Re: Something's been bugging me

From: Gregory Stark <stark(at)enterprisedb(dot)com>
To: "Tom Lane" <tgl(at)sss(dot)pgh(dot)pa(dot)us>
Cc: "PostgreSQL-development Hackers" <pgsql-hackers(at)postgresql(dot)org>
Subject: Re: Something's been bugging me
Date: 2007-09-29 15:20:30
Message-ID: 87fy0xv6pt.fsf@oxford.xeocode.com
Views: Raw Message | Whole Thread | Download mbox | Resend email
Thread:
Lists: pgsql-hackers

"Tom Lane" <tgl(at)sss(dot)pgh(dot)pa(dot)us> writes:

> Gregory Stark <stark(at)enterprisedb(dot)com> writes:
>> I'm wondering whether it doesn't make sense to lower VARATT_SHORT_MAX to 0x70
>> to allow for at least a small number of constant values which could indicate
>> some special type of datum. That could be used to indicate that a fixed size
>> pointer like a toast pointer follows.
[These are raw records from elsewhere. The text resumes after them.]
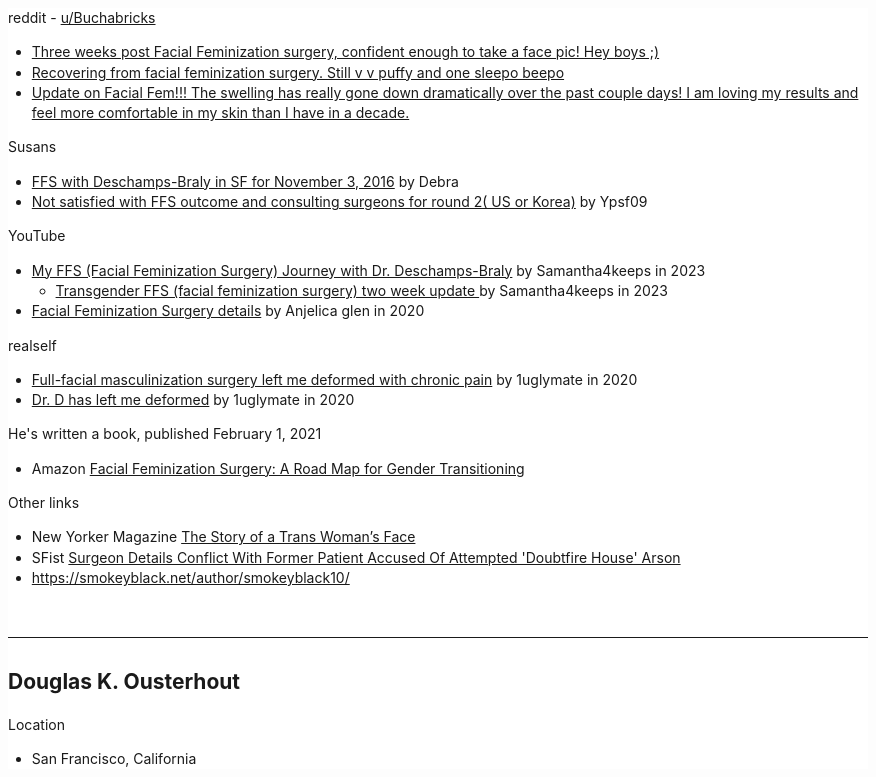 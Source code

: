 reddit - [u/Buchabricks](https://www.reddit.com/user/Buchabricks)

* [Three weeks post Facial Feminization surgery, confident enough to take a face pic! Hey boys ;)](https://www.reddit.com/r/traps/comments/8ntzo2/three_weeks_post_facial_feminization_surgery/)
* [Recovering from facial feminization surgery. Still v v puffy and one sleepo beepo](https://www.reddit.com/r/transpositive/comments/8l3qpj/recovering_from_facial_feminization_surgery_still/)
* [Update on Facial Fem!!! The swelling has really gone down dramatically over the past couple days! I am loving my results and feel more comfortable in my skin than I have in a decade.](
https://www.reddit.com/r/transpositive/comments/8qult6/update_on_facial_fem_the_swelling_has_really_gone/)

Susans

* [FFS with Deschamps-Braly in SF for November 3, 2016](https://www.susans.org/forums/index.php/topic,211304.0.html) by Debra
* [Not satisfied with FFS outcome and consulting surgeons for round 2( US or Korea)](https://www.susans.org/forums/index.php/topic,216943.0.html) by Ypsf09

YouTube

* [My FFS (Facial Feminization Surgery) Journey with Dr. Deschamps-Braly](https://www.youtube.com/watch?v=8qUU1b2ZtbQ) by
Samantha4keeps in 2023
    * [Transgender FFS (facial feminization surgery) two week update ](https://www.youtube.com/watch?v=he4QxKAbNZQ) by Samantha4keeps in 2023
* [Facial Feminization Surgery details](https://www.youtube.com/watch?v=yKLYj_qX_j4) by Anjelica glen in 2020

realself

* [Full-facial masculinization surgery left me deformed with chronic pain](https://www.realself.com/review/gender-confirmation-surgery-dr-left-deformed-after-died-care-fell-coma) by 1uglymate in 2020
* [Dr. D has left me deformed](https://www.realself.com/review/gender-confirmation-surgery-dr-left-deformed-after-died-care-fell-coma) by 1uglymate in 2020

He's written a book, published February 1, 2021

* Amazon [Facial Feminization Surgery: A Road Map for Gender Transitioning](https://www.amazon.com/Facial-Feminization-Surgery-Gender-Transitioning/dp/1950091392)

Other links

* New Yorker Magazine [The Story of a Trans Woman’s Face](https://www.newyorker.com/magazine/2018/03/19/the-story-of-a-trans-womans-face)
* SFist [Surgeon Details Conflict With Former Patient Accused Of Attempted 'Doubtfire House' Arson](http://sfist.com/2015/03/05/surgeon_details_conflict_with_forme.php)
* https://smokeyblack.net/author/smokeyblack10/

<br />

---

## Douglas K. Ousterhout

Location

* San Francisco, California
That could be used for something like
>> common value compression. [*]
>
> I'm not for this because it would complicate the already-too-complicated
> inner-loop tests for deciding which form of datum you're looking at.
>
> The idea that I recall mentioning was to expend another byte in TOAST
> pointers to make them self-identifying, ie, instead of 0x80 or 0x01
> signaling something that *must* be a 17-byte toast pointer, that bit
> pattern signals "something else" and the content of the next byte
> lets you know what. So TOAST pointers would take 18 bytes instead of
> 17, and there would be room for additions of other sorts of pointers.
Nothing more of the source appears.